On the Cross, Christ stretches out His arms to everyone. No one is excluded. Every repentant thief has a place in paradise—provided he changes his life and makes reparation, like the one in the Gospel: “And indeed, we have been condemned justly, for the sentence we received corresponds to our crimes, but this man has done nothing criminal” (Lk 23:41).

Thoughts on Today's Gospel

  • “It is better for me to die on behalf of Jesus Christ than to reign over all the ends of the earth.... Him I seek, who died for us: him I desire, who rose again for our sake... Permit me to be an imitator of the Passion of my God.” (Saint Ignatius of Antioch)

  • “The Upper Room reminds us of sharing, fraternity, harmony and peace among ourselves. How much love and goodness has flowed from the Upper Room! How much charity has gone forth from here. All the saints drew from this source.” (Francis)

  • “It is precisely in the Passion, when the mercy of Christ is about to vanquish it, that sin most clearly manifests its violence and its many forms: unbelief, shunning and mockery (…). However, at the very hour of darkness, the hour of the prince of this world, the sacrifice of Christ secretly becomes the source from which the forgiveness of our sins will pour forth inexhaustibly.” (Catechism Of The Catholic Church, Nº 1851)

Other comments

“Now is the Son of Man glorified, and God is glorified in him.”

Fr. Lluís ROQUÉ i Roqué (Manresa, Barcelona, Spain)

Today, we are given to contemplate Jesus in the darkness of His Passion days. Darkness that will be over when He will exclaim: “It is finished” (Jn 19:30); as of that moment, Easter's light will flare up. In Easter's glowing night —in opposition to the darkness of the vigil of his death— Jesus' words will become true: “Now is the Son of Man glorified, and God is glorified in him.” (Jn 13:31). We can indeed say that each step Jesus takes is a step from death to Life and it has a Paschal character, expressed by an attitude of total obedience to the Father: “Behold, I come to do your will.” (Heb 10:9); attitude corroborated by words, gestures and deeds which are opening the way to his glorification as the Son of God.

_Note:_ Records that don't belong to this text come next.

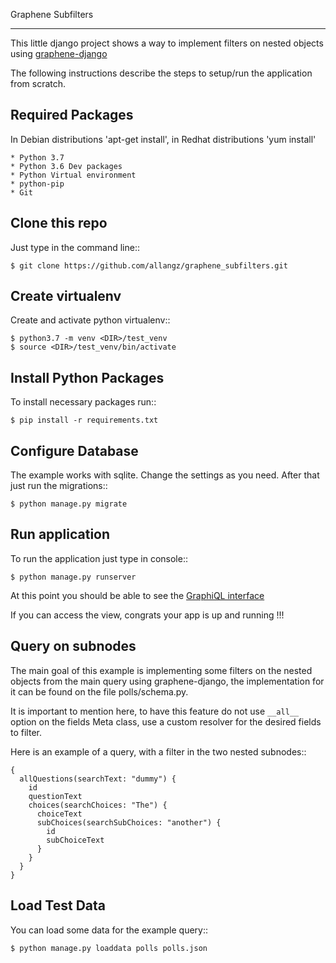 
Graphene Subfilters
************************

This little django project shows a way to implement filters on nested objects using [graphene-django](https://github.com/graphql-python/graphene-django)

The following instructions describe the steps to setup/run the application from scratch.

Required Packages
-----------------

In Debian distributions 'apt-get install', in Redhat distributions 'yum install'
    
    * Python 3.7
    * Python 3.6 Dev packages
    * Python Virtual environment
    * python-pip
    * Git    


Clone this repo
---------------

Just type in the command line::

    $ git clone https://github.com/allangz/graphene_subfilters.git


Create virtualenv
-----------------

Create and activate python virtualenv::


    $ python3.7 -m venv <DIR>/test_venv
    $ source <DIR>/test_venv/bin/activate

Install Python Packages
------------------------------

To install necessary packages run::


    $ pip install -r requirements.txt

Configure Database
------------------

The example works with sqlite. Change the settings as you need. After that just run the migrations::

    $ python manage.py migrate

Run application
-----------------
To run the application just type in console::

    $ python manage.py runserver

At this point you should be able to see the [GraphiQL interface](http://127.0.0.1:8000/graphql)

If you can access the view, congrats your app is up and running !!!

Query on subnodes
------------------

The main goal of this example is implementing some filters on the nested objects from the main query using graphene-django,
the implementation for it can be found on the file polls/schema.py.

It is important to mention here, to have this feature do not use `__all__` option on the fields Meta class,
use a custom resolver for the desired fields to filter.

Here is an example of a query, with a filter in the two nested subnodes::


    {
      allQuestions(searchText: "dummy") {
        id
        questionText
        choices(searchChoices: "The") {
          choiceText
          subChoices(searchSubChoices: "another") {
            id
            subChoiceText
          }
        }
      }
    }


Load Test Data
---------------

You can load some data for the example query::

    $ python manage.py loaddata polls polls.json
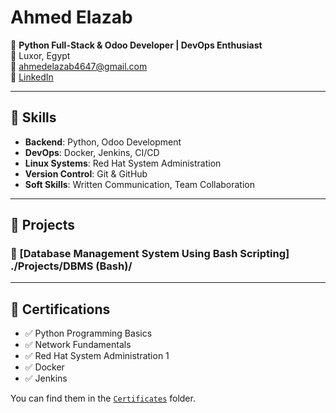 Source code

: # Ahmed Elazab

🎯 **Python Full-Stack & Odoo Developer | DevOps Enthusiast**  
📍 Luxor, Egypt  
📧 ahmedelazab4647@gmail.com  
🔗 [LinkedIn](https://www.linkedin.com/in/ahmed-elazab-0869051ba)

---

## 🔧 Skills

- **Backend**: Python, Odoo Development
- **DevOps**: Docker, Jenkins, CI/CD
- **Linux Systems**: Red Hat System Administration
- **Version Control**: Git & GitHub
- **Soft Skills**: Written Communication, Team Collaboration

---

## 🧪 Projects

### 🏥 [Database Management System Using Bash Scripting] ./Projects/DBMS (Bash)/



---

## 📜 Certifications

- ✅ Python Programming Basics  
- ✅ Network Fundamentals  
- ✅ Red Hat System Administration 1  
- ✅ Docker  
- ✅ Jenkins  

You can find them in the [`Certificates`](./Certificates/) folder.


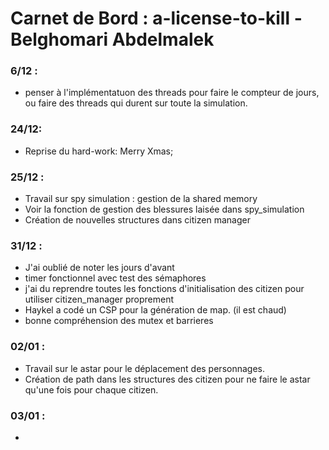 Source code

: # Carnet de Bord : a-license-to-kill - Belghomari Abdelmalek

### 6/12 : 

-   penser à l'implémentatuon des threads pour faire le compteur de jours, ou faire des threads qui durent sur toute la simulation. 

### 24/12: 

-   Reprise du hard-work: Merry Xmas; 

### 25/12 :
- Travail sur spy simulation : gestion de la shared memory
- Voir la fonction de gestion des blessures laisée dans spy_simulation
- Création de nouvelles structures dans citizen manager

### 31/12 :
- J'ai oublié de noter les jours d'avant
- timer fonctionnel avec test des sémaphores 
- j'ai du reprendre toutes les fonctions d'initialisation des citizen pour utiliser citizen_manager proprement
- Haykel a codé un CSP pour la génération de map. (il est chaud)
- bonne compréhension des mutex et barrieres

### 02/01 : 
- Travail sur le astar pour le déplacement des personnages.
- Création de path dans les structures des citizen pour ne faire le astar qu'une fois pour chaque citizen. 

### 03/01 : 
- 
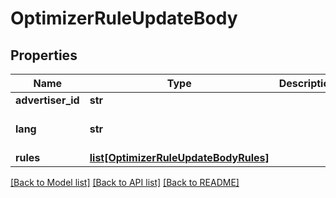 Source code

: # OptimizerRuleUpdateBody

## Properties
Name | Type | Description | Notes
------------ | ------------- | ------------- | -------------
**advertiser_id** | **str** |  | [required] 
**lang** | **str** |  | [optional] [default to 'EN']
**rules** | [**list[OptimizerRuleUpdateBodyRules]**](OptimizerRuleUpdateBodyRules.md) |  | [required] 

[[Back to Model list]](../README.md#documentation-for-models) [[Back to API list]](../README.md#documentation-for-api-endpoints) [[Back to README]](../README.md)

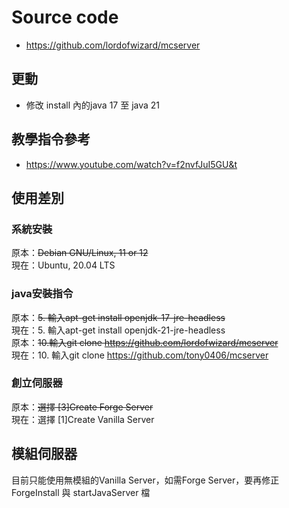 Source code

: # Source code
- https://github.com/lordofwizard/mcserver
## 更動
- 修改 install 內的java 17 至 java 21
## 教學指令參考
- https://www.youtube.com/watch?v=f2nvfJuI5GU&t
## 使用差別
### 系統安裝
原本：<del>Debian GNU/Linux, 11 or 12</del> <br>
現在：Ubuntu, 20.04 LTS
### java安裝指令
原本：<del>5. 輸入apt-get install openjdk-17-jre-headless</del> <br>
現在：5. 輸入apt-get install openjdk-21-jre-headless <br>
原本：<del>10.輸入git clone https://github.com/lordofwizard/mcserver</del> <br>
現在：10. 輸入git clone https://github.com/tony0406/mcserver
### 創立伺服器
原本：<del>選擇 [3]Create Forge Server</del> <br>
現在：選擇 [1]Create Vanilla Server

## 模組伺服器
目前只能使用無模組的Vanilla Server，如需Forge Server，要再修正 ForgeInstall 與 startJavaServer 檔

Today, we also contemplate the person of Judas, the traitor apostle. And his heart, full of evil intentions he is seeking to dissimulate; hypocritically, he is also trying to cover up the greediness that rules and blinds him, despite he is so close to him, who is the Light of the world. In spite of being surrounded by Light and exemplar unselfishness, for Judas “it was night” (Jn 13:30): thirty silver coins, “the devil's excrement” —as Papini qualified money— have dazzled and gagged him. Dominated by avidity, he betrays and sells Jesus, the most honored amongst honored men; but Judas experienced despair too, for money is not everything and it can definitely enslave us.

Finally, we consider Peter with attention and devotion. Everything in him is good will, love, generosity, simplicity, nobility... He is Judas' counterpoint. It is true that three times Peter denied Jesus, but his intentions were not mean; he just did it out of cowardice and human feebleness. “He denied him for the third time, and when Jesus Christ looks at him, he immediately cried, and bitterly he cried” (Saint Ambrose). Peter's remorse and repentance was sincere as shown by his excruciating pain full of love. This is why, Jesus afterwards, reaffirmed him in the vocation and in the mission He had prepared for him.